(Saved data entries)
=== Section Start ===
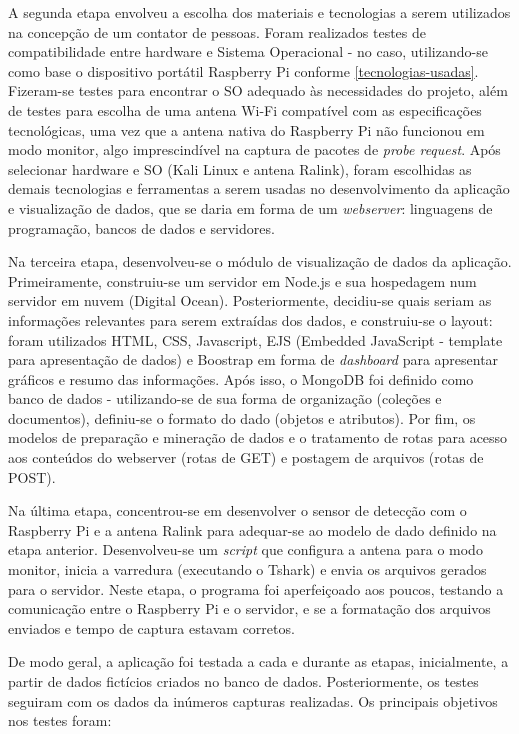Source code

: A segunda etapa envolveu a escolha dos materiais e tecnologias a serem
utilizados na concepção de um contator de pessoas. Foram realizados testes de
compatibilidade entre hardware e Sistema Operacional - no caso, utilizando-se
como base o dispositivo portátil Raspberry Pi conforme
\autoref{tecnologias-usadas}. Fizeram-se testes para encontrar o SO adequado às
necessidades do projeto, além de testes para escolha de uma antena Wi-Fi
compatível com as especificações tecnológicas, uma vez que a antena nativa do
Raspberry Pi não funcionou em modo monitor, algo imprescindível na captura de
pacotes de \emph{probe request}. Após selecionar hardware e SO (Kali Linux e antena Ralink), foram escolhidas as demais
tecnologias e ferramentas a serem usadas no desenvolvimento da aplicação e
visualização de dados, que se daria em forma de um \emph{webserver}: linguagens
de programação, bancos de dados e servidores.

Na terceira etapa, desenvolveu-se o módulo de visualização de dados da aplicação.
Primeiramente, construiu-se um servidor em Node.js e sua hospedagem num servidor em nuvem (Digital Ocean). Posteriormente, decidiu-se quais seriam as informações relevantes para serem extraídas dos dados, e construiu-se o layout: foram utilizados HTML, CSS, Javascript, EJS (Embedded
JavaScript - template para apresentação de dados) e Boostrap em forma de
\emph{dashboard} para apresentar gráficos e resumo das informações. Após isso, o
MongoDB foi definido como banco de dados - utilizando-se de sua forma de
organização (coleções e documentos), definiu-se o formato do dado (objetos e
atributos). Por fim, os modelos de preparação e mineração  de dados e o
tratamento de rotas para acesso aos conteúdos do webserver (rotas de GET) e
postagem de arquivos (rotas de POST).

Na última etapa, concentrou-se em desenvolver o sensor de detecção com o
Raspberry Pi e a antena Ralink para adequar-se ao modelo de dado definido na
etapa anterior. Desenvolveu-se um \emph{script} que configura a antena para o
modo monitor, inicia a varredura (executando o Tshark) e envia os arquivos
gerados para o servidor. Neste etapa, o programa foi aperfeiçoado aos poucos,
testando a comunicação entre o Raspberry Pi e o servidor, e se a formatação dos
arquivos enviados e tempo de captura estavam corretos.

De modo geral, a aplicação foi testada a cada e durante as etapas, inicialmente,
a partir de dados fictícios criados no banco de dados. Posteriormente, os testes
seguiram com os dados da inúmeros capturas realizadas. Os principais objetivos
nos testes foram:

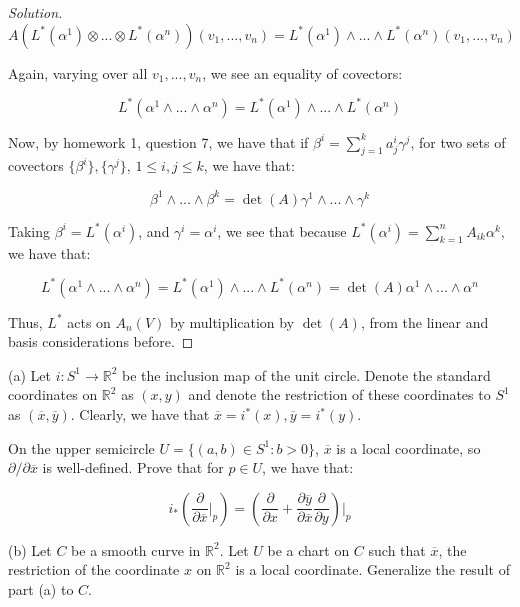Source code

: \documentclass[10pt]{article}
\theoremstyle{nonumberplain}%
\newenvironment{problem}[2][]{\begin{trivlist}
\item[\hskip \labelsep {\bfseries #1}\hskip \labelsep {\bfseries #2.}]}{\end{trivlist}}
\begin{document}
\begin{proof}[Solution]
$$  A(L^*(\alpha^1) \otimes ... \otimes L^*(\alpha^n))(v_1,...,v_n) = L^*(\alpha^1) \wedge ... \wedge L^*(\alpha^n)(v_1,...,v_n) $$

Again, varying over all $v_1,...,v_n$, we see an equality of covectors:

$$  L^*(\alpha^1 \wedge ... \wedge \alpha^n) =  L^*(\alpha^1) \wedge ... \wedge L^*(\alpha^n) $$

Now, by homework 1, question 7, we have that if $ \beta^i  = \sum_{j=1}^k a_j^i \gamma^j$, for two sets of covectors $\{\beta^i\},\{ \gamma^j\}$, $1 \leq i,j \leq k$, we have that:

$$ \beta^1 \wedge ... \wedge \beta^k = \det(A) \gamma^1 \wedge ... \wedge \gamma^k$$

Taking $\beta^i = L^*(\alpha^i)$, and $\gamma^i = \alpha^i$, we see that because $ L^*(\alpha^i) = \sum_{k=1}^n A_{ik}\alpha^k$, we have that:

$$  L^*(\alpha^1 \wedge ... \wedge \alpha^n) =  L^*(\alpha^1) \wedge ... \wedge L^*(\alpha^n) = \det(A) \alpha^1 \wedge ... \wedge \alpha^n $$

Thus, $L^*$ acts on $A_n(V)$ by multiplication by $\det(A)$, from the linear and basis considerations before.

\end{proof}

\begin{problem}{Question 3}

(a) Let $i: S^1 \to \mathbb{R}^2$ be the inclusion map of the unit circle. Denote the standard coordinates on $\mathbb{R}^2$ as $(x,y)$ and denote the restriction of these coordinates to $S^1$ as $(\overline{x}, \overline{y})$. Clearly, we have that $\overline{x} = i^*(x), \overline{y} = i^*(y)$. 

On the upper semicircle $U = \{ (a,b) \in S^1 : b > 0 \}$, $\overline{x}$ is a local coordinate, so $\partial/\partial \overline{x}$ is well-defined. Prove that for $p\in U$, we have that:

$$i_* \left( \frac{\partial}{\partial \overline{x}} \bigg|_p \right) = \left( \frac{\partial}{\partial x} + \frac{\partial \overline{y}}{\partial \overline{x}} \frac{\partial}{\partial y} \right)\bigg|_p$$

(b) Let $C$ be a smooth curve in $\mathbb{R}^2$. Let $U$ be a chart on $C$ such that $\overline{x}$, the restriction of the coordinate $x$ on $\mathbb{R}^2$ is a local coordinate. Generalize the result of part (a) to $C$.

\end{problem}
\end{document}
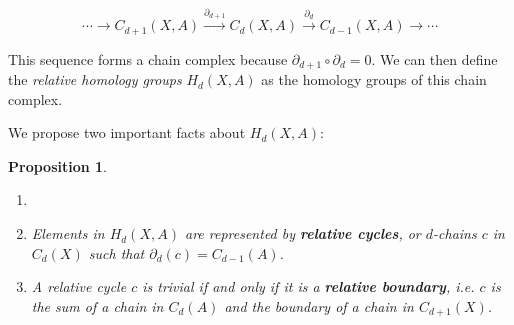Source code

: \documentclass{amsart}
\newtheorem{proposition}[definition]{Proposition}
\begin{document}
\begin{equation}
\cdots \xrightarrow{} C_{d+1}(X,A) \xrightarrow{\partial_{d+1}} C_d(X,A) \xrightarrow{\partial_d} C_{d-1}(X,A) \rightarrow \cdots
\end{equation}

This sequence forms a chain complex because $\partial_{d+1}\circ\partial_{d} = 0$. We can then define the \emph{relative homology groups} $H_d(X,A)$ as the homology groups of this chain complex.

We propose two important facts about $H_d(X,A)$:

\begin{proposition}
\begin{enumerate}
	\item[]
	\item[1.] Elements in $H_d(X,A)$ are represented by \textbf{relative cycles}, or $d$-chains $c$ in $C_d(X)$ such that $\partial_d(c) = C_{d-1}(A)$.
	\item[2.] A relative cycle $c$ is trivial if and only if it is a \textbf{relative boundary}, i.e. $c$ is the sum of a chain in $C_d(A)$ and the boundary of a chain in $C_{d+1}(X)$.
\end{enumerate}
\end{proposition}
\end{document}
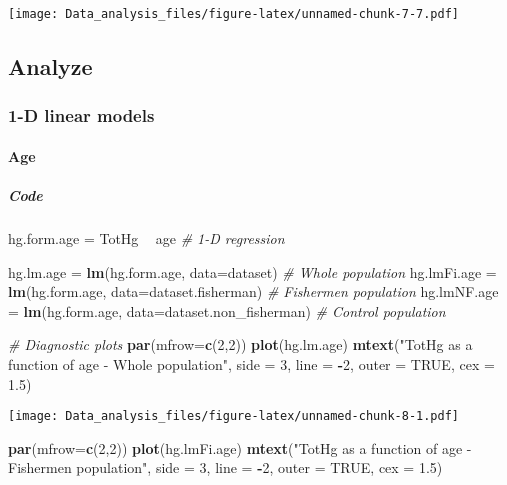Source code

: \documentclass[12pt,]{article}
\newenvironment{Shaded}{\begin{snugshade}}{\end{snugshade}}
\newcommand{\KeywordTok}[1]{\textcolor[rgb]{0.13,0.29,0.53}{\textbf{#1}}}
\newcommand{\DataTypeTok}[1]{\textcolor[rgb]{0.13,0.29,0.53}{#1}}
\newcommand{\DecValTok}[1]{\textcolor[rgb]{0.00,0.00,0.81}{#1}}
\newcommand{\FloatTok}[1]{\textcolor[rgb]{0.00,0.00,0.81}{#1}}
\newcommand{\StringTok}[1]{\textcolor[rgb]{0.31,0.60,0.02}{#1}}
\newcommand{\CommentTok}[1]{\textcolor[rgb]{0.56,0.35,0.01}{\textit{#1}}}
\newcommand{\OtherTok}[1]{\textcolor[rgb]{0.56,0.35,0.01}{#1}}
\newcommand{\OperatorTok}[1]{\textcolor[rgb]{0.81,0.36,0.00}{\textbf{#1}}}
\newcommand{\NormalTok}[1]{#1}
\let\oldparagraph\paragraph
\renewcommand{\paragraph}[1]{\oldparagraph{#1}\mbox{}}
\let\oldsubparagraph\subparagraph
\renewcommand{\subparagraph}[1]{\oldsubparagraph{#1}\mbox{}}
\begin{document}
\texttt{[image: Data\_analysis\_files/figure-latex/unnamed-chunk-7-7.pdf]}

\subsection{Analyze}\label{analyze}

\subsubsection{1-D linear models}\label{d-linear-models}

\paragraph{Age}\label{age}

\subparagraph{Code}\label{code}

\begin{Shaded}
\begin{Highlighting}[]
\NormalTok{hg.form.age =}\StringTok{ }\NormalTok{TotHg }\OperatorTok{~}\StringTok{ }\NormalTok{age }\CommentTok{# 1-D regression}

\NormalTok{hg.lm.age =}\StringTok{ }\KeywordTok{lm}\NormalTok{(hg.form.age, }\DataTypeTok{data=}\NormalTok{dataset) }\CommentTok{# Whole population}
\NormalTok{hg.lmFi.age =}\StringTok{ }\KeywordTok{lm}\NormalTok{(hg.form.age, }\DataTypeTok{data=}\NormalTok{dataset.fisherman) }\CommentTok{# Fishermen population}
\NormalTok{hg.lmNF.age =}\StringTok{ }\KeywordTok{lm}\NormalTok{(hg.form.age, }\DataTypeTok{data=}\NormalTok{dataset.non_fisherman) }\CommentTok{# Control population}

\CommentTok{# Diagnostic plots}
\KeywordTok{par}\NormalTok{(}\DataTypeTok{mfrow=}\KeywordTok{c}\NormalTok{(}\DecValTok{2}\NormalTok{,}\DecValTok{2}\NormalTok{))}
\KeywordTok{plot}\NormalTok{(hg.lm.age)}
\KeywordTok{mtext}\NormalTok{(}\StringTok{"TotHg as a function of age - Whole population"}\NormalTok{, }\DataTypeTok{side =} \DecValTok{3}\NormalTok{, }\DataTypeTok{line =} \OperatorTok{-}\DecValTok{2}\NormalTok{, }\DataTypeTok{outer =} \OtherTok{TRUE}\NormalTok{, }\DataTypeTok{cex =} \FloatTok{1.5}\NormalTok{)}
\end{Highlighting}
\end{Shaded}

\texttt{[image: Data\_analysis\_files/figure-latex/unnamed-chunk-8-1.pdf]}

\begin{Shaded}
\begin{Highlighting}[]
\KeywordTok{par}\NormalTok{(}\DataTypeTok{mfrow=}\KeywordTok{c}\NormalTok{(}\DecValTok{2}\NormalTok{,}\DecValTok{2}\NormalTok{))}
\KeywordTok{plot}\NormalTok{(hg.lmFi.age)}
\KeywordTok{mtext}\NormalTok{(}\StringTok{"TotHg as a function of age - Fishermen population"}\NormalTok{, }\DataTypeTok{side =} \DecValTok{3}\NormalTok{, }\DataTypeTok{line =} \OperatorTok{-}\DecValTok{2}\NormalTok{, }\DataTypeTok{outer =} \OtherTok{TRUE}\NormalTok{, }\DataTypeTok{cex =} \FloatTok{1.5}\NormalTok{)}
\end{Highlighting}
\end{Shaded}
\end{document}
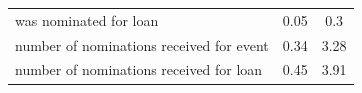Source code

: {\begin{tabular}{l*{1}{cc}}
was nominated for loan                                                                                                                                                                                  &        0.05&        0.3\\
number of nominations received for event                                                                                                                                                                &        0.34&        3.28\\
number of nominations received for loan                                                                                                                                                                 &        0.45&        3.91\\
\hline\hline
\end{tabular}
}

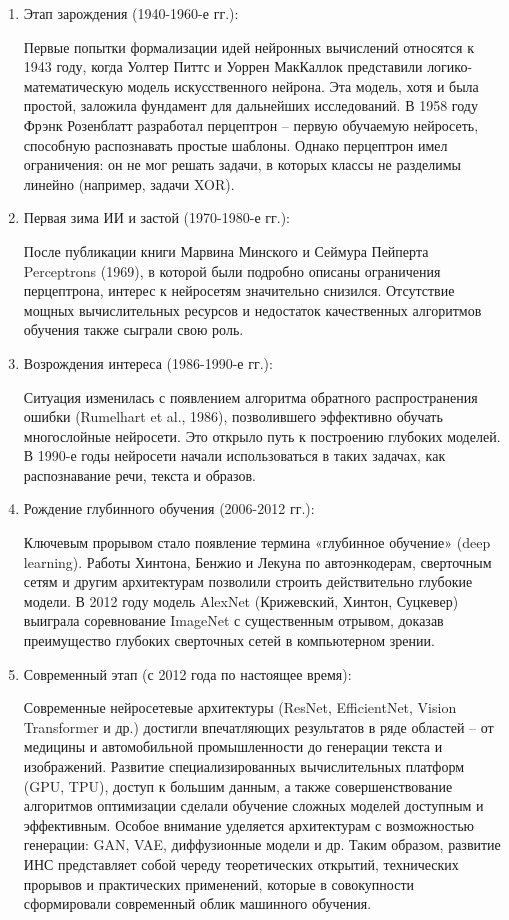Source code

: \begin{enumerate}
	\item Этап зарождения (1940-1960-е гг.):
	
	Первые попытки формализации идей нейронных вычислений относятся к 1943 году, когда Уолтер Питтс и Уоррен МакКаллок представили логико-математическую модель искусственного нейрона. Эта модель, хотя и была простой, заложила фундамент для дальнейших исследований. В 1958 году Фрэнк Розенблатт разработал перцептрон – первую обучаемую нейросеть, способную распознавать простые шаблоны. Однако перцептрон имел ограничения: он не мог решать задачи, в которых классы не разделимы линейно (например, задачи XOR).
	
	\item Первая зима ИИ и застой (1970-1980-е гг.):
	
	После публикации книги Марвина Минского и Сеймура Пейперта Perceptrons (1969), в которой были подробно описаны ограничения перцептрона, интерес к нейросетям значительно снизился. Отсутствие мощных вычислительных ресурсов и недостаток качественных алгоритмов обучения также сыграли свою роль.
	
	\item Возрождения интереса (1986-1990-е гг.):
	
	Ситуация изменилась с появлением алгоритма обратного распространения ошибки (Rumelhart et al., 1986), позволившего эффективно обучать многослойные нейросети. Это открыло путь к построению глубоких моделей. В 1990-е годы нейросети начали использоваться в таких задачах, как распознавание речи, текста и образов.
	
	\item Рождение глубинного обучения (2006-2012 гг.):
	
	Ключевым прорывом стало появление термина «глубинное обучение» (deep learning). Работы Хинтона, Бенжио и Лекуна по автоэнкодерам, сверточным сетям и другим архитектурам позволили строить действительно глубокие модели. В 2012 году модель AlexNet (Крижевский, Хинтон, Суцкевер) выиграла соревнование ImageNet с существенным отрывом, доказав преимущество глубоких сверточных сетей в компьютерном зрении.
	
	\item Современный этап (с 2012 года по настоящее время):
	
	Современные нейросетевые архитектуры (ResNet, EfficientNet, Vision Transformer и др.) достигли впечатляющих результатов в ряде областей – от медицины и автомобильной промышленности до генерации текста и изображений. Развитие специализированных вычислительных платформ (GPU, TPU), доступ к большим данным, а также совершенствование алгоритмов оптимизации сделали обучение сложных моделей доступным и эффективным. Особое внимание уделяется архитектурам с возможностью генерации: GAN, VAE, диффузионные модели и др.
	Таким образом, развитие ИНС представляет собой череду теоретических открытий, технических прорывов и практических применений, которые в совокупности сформировали современный облик машинного обучения.
	
\end{enumerate}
=== Section End ===
- Instructions to follow: Count the lines of these entries that hold the string "loan", and give only that number.

- Solution to the exercise: 2